My son and I were listening to RadioLab in the car – as we often do -and heard an interesting short on ‘What the Slinky knows‘. What an interesting podcast. Check out the attached video of the point in question. Here we see a slinky being held up at the top, but allowed to dangle until it settles and becomes still. At this point, the top is released, but the bottom doesn’t move:

The question posed in the podcast is: Why does the bottom of the slinky seem to levitate until the top reaches it and then the whole things begins to move together. The basic question is relatively simple if you think about the situation and model all the forces in operation (1. gravity – down; 2. 3. hand holding slinky-up; force of the spring’s tension – up.)

When the slinky is released, you eliminate force #2, leaving only #1 and #3 in operation. The interesting thing is that force #3 will continue to operate and pull up until the top of the slinky collapses on itself and then only force #1 remains.
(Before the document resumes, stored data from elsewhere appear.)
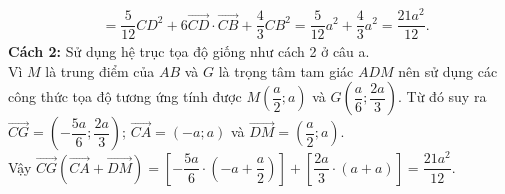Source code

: \begin{vd}
{\begin{enumerate}
\begin{align*}
				&=\dfrac{5}{12}CD^2+6\overrightarrow{CD}\cdot \overrightarrow{CB}+ \dfrac{4}{3}CB^2=\dfrac{5}{12}a^2+\dfrac{4}{3}a^2=\dfrac{21a^2}{12}.
			\end{align*}
			\textbf{Cách 2:} Sử dụng hệ trục tọa độ giống như cách 2 ở câu a.\\
			Vì $ M $ là trung điểm của $ AB $ và $ G $ là trọng tâm tam giác $ ADM $ nên sử dụng các công thức tọa độ tương ứng tính được $ M\left (\dfrac{a}{2};a\right ) $ và $ G\left ( \dfrac{a}{6}; \dfrac{2a}{3} \right ) $. Từ đó suy ra $ \overrightarrow{CG}=\left(-\dfrac{5a}{6}; \dfrac{2a}{3} \right)  $; $ \overrightarrow{CA}=(-a;a) $ và $ \overrightarrow{DM}=\left (\dfrac{a}{2};a\right ) $.\\
			Vậy $ \overrightarrow{CG}\left (\overrightarrow{CA}+\overrightarrow{DM}\right )=\left [-\dfrac{5a}{6}\cdot \left (-a+\dfrac{a}{2}\right ) \right ]+\left [\dfrac{2a}{3}\cdot (a+a)\right ]=\dfrac{21a^2}{12} $.
		\end{enumerate}
	}
\end{vd}



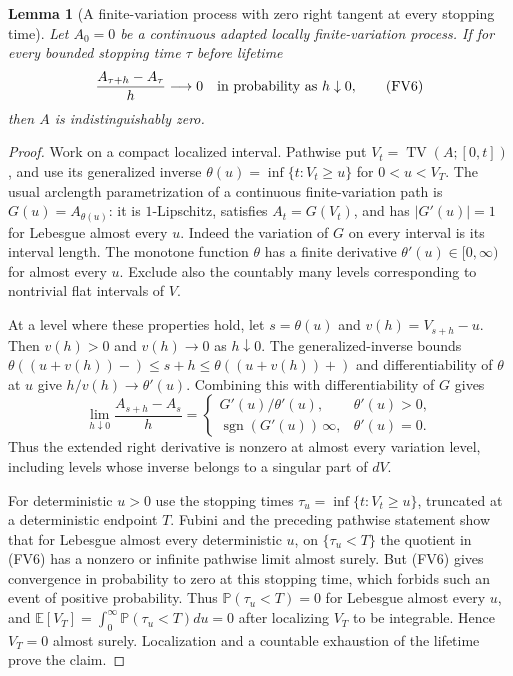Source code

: \documentclass[11pt]{article}
\newtheorem{lemma}[theorem]{Lemma}
\theoremstyle{definition}\newtheorem{definition}[theorem]{Definition}
\theoremstyle{remark}\newtheorem{remark}[theorem]{Remark}
\begin{document}
\begin{lemma}[A finite-variation process with zero right tangent at every stopping time]
\label{lem:fv-zero-stopping-tangents}
Let $A_0=0$ be a continuous adapted locally finite-variation process. If
for every bounded stopping time $\tau$ before lifetime
\[
 \frac{A_{\tau+h}-A_\tau}{h}\longrightarrow0
       \quad\hbox{in probability as }h\downarrow0,
 \tag{FV6}
\]
then $A$ is indistinguishably zero.
\end{lemma}
\begin{proof}
Work on a compact localized interval. Pathwise put
$V_t=\operatorname{TV}(A;[0,t])$, and use its generalized inverse
$\theta(u)=\inf\{t:V_t\ge u\}$ for $0<u<V_T$. The usual arclength
parametrization of a continuous finite-variation path is
$G(u)=A_{\theta(u)}$: it is $1$-Lipschitz, satisfies
$A_t=G(V_t)$, and has $|G'(u)|=1$ for Lebesgue almost every $u$.
Indeed the variation of $G$ on every interval is its interval length.
The monotone function $\theta$ has a finite derivative
$\theta'(u)\in[0,\infty)$ for almost every $u$. Exclude also the
countably many levels corresponding to nontrivial flat intervals of $V$.

At a level where these properties hold, let $s=\theta(u)$ and
$v(h)=V_{s+h}-u$. Then $v(h)>0$ and $v(h)\to0$ as $h\downarrow0$.
The generalized-inverse bounds
$\theta((u+v(h))- )\le s+h\le\theta((u+v(h))+ )$
and differentiability of $\theta$ at $u$ give
$h/v(h)\to\theta'(u)$. Combining this with differentiability of $G$ gives
\[
 \lim_{h\downarrow0}\frac{A_{s+h}-A_s}{h}
 =\begin{cases}
 G'(u)/\theta'(u),&\theta'(u)>0,\\
 \operatorname{sgn}(G'(u))\,\infty,&\theta'(u)=0.
 \end{cases}
 \tag{FV7}
\]
Thus the extended right derivative is nonzero at almost every variation
level, including levels whose inverse belongs to a singular part of $dV$.

For deterministic $u>0$ use the stopping times
$\tau_u=\inf\{t:V_t\ge u\}$, truncated at a deterministic endpoint $T$.
Fubini and the preceding pathwise statement show that for Lebesgue
almost every deterministic $u$, on $\{\tau_u<T\}$ the quotient in
(FV6) has a nonzero or infinite pathwise limit almost surely.
But (FV6) gives convergence in probability to zero at this stopping time,
which forbids such an event of positive probability. Thus
$\mathbb P(\tau_u<T)=0$ for Lebesgue almost every $u$, and
$\mathbb E[V_T]=\int_0^\infty\mathbb P(\tau_u<T)du=0$ after localizing
$V_T$ to be integrable. Hence $V_T=0$ almost surely. Localization and a
countable exhaustion of the lifetime prove the claim.
\end{proof}
\end{document}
But then Neil DeGrass Tyson was brought into the discussion and said something I didn’t expect. He started with what you might expect him to comment on – an immediate application to space, which seems completely appropriate. His example was about the sun. Given that the sun is several light minutes away from the Earth (just over 8 minutes), if the sun were to somehow disappear, we wouldn’t know for those intervening eight minutes.

During that time, we would be seeing light that had left the sun eight minutes earlier and everything would look fine. Then, at the 8:20 mark (give or take), we would finally see that the sun had gone missing….

…. and here’s the good part: He also said that it wouldn’t be until then that the Earth would be released from its gravitational attraction to the sun and go flying off at a tangent into space. This begs a question that I don’t know the answer to: what is the ‘speed of gravity’? Would it take eight minutes for the Earth to be released and go tumbling into space… or does gravitational attraction operate at a different speed than light?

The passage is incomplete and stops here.